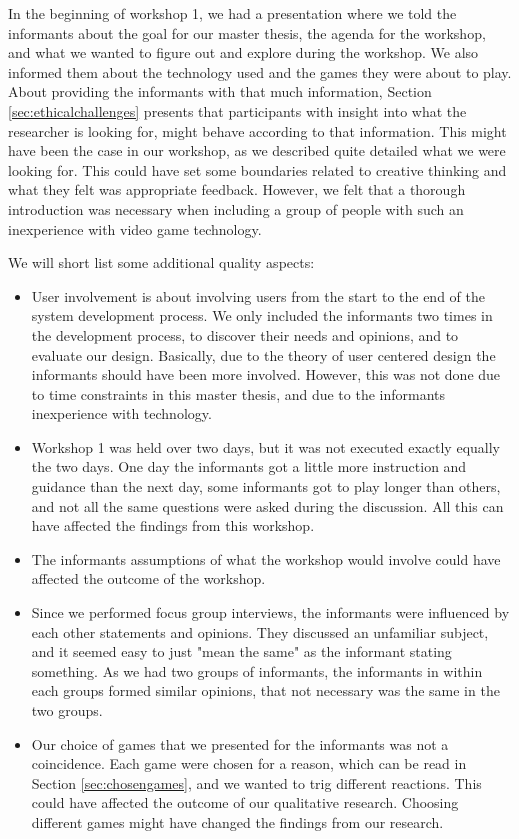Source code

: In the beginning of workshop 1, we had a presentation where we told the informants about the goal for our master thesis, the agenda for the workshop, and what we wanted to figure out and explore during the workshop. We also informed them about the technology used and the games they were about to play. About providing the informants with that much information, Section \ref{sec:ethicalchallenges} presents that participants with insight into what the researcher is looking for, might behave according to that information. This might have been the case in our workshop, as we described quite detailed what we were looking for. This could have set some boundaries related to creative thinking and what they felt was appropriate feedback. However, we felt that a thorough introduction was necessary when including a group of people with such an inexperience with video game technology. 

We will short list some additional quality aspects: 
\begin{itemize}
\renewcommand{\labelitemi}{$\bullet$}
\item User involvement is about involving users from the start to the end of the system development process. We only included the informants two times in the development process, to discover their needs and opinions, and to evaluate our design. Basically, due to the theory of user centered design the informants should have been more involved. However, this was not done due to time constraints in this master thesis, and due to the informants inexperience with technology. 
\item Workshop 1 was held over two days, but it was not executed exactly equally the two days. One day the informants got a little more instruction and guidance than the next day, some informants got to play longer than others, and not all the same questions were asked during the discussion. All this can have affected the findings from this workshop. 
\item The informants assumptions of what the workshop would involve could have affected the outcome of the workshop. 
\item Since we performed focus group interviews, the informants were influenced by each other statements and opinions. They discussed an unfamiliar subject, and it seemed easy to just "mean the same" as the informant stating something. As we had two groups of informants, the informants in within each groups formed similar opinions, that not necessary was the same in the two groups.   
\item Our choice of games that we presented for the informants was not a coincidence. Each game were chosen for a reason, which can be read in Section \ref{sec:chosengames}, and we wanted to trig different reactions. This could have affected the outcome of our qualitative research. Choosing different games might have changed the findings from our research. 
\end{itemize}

§ The task:
All lines from the beginning of the material through the line that holds "We will short", both included, should be returned exactly; please omit any pictures and add no other lines.

§ Answer for the task:
Source code

: In the beginning of workshop 1, we had a presentation where we told the informants about the goal for our master thesis, the agenda for the workshop, and what we wanted to figure out and explore during the workshop. We also informed them about the technology used and the games they were about to play. About providing the informants with that much information, Section \ref{sec:ethicalchallenges} presents that participants with insight into what the researcher is looking for, might behave according to that information. This might have been the case in our workshop, as we described quite detailed what we were looking for. This could have set some boundaries related to creative thinking and what they felt was appropriate feedback. However, we felt that a thorough introduction was necessary when including a group of people with such an inexperience with video game technology. 

We will short list some additional quality aspects: 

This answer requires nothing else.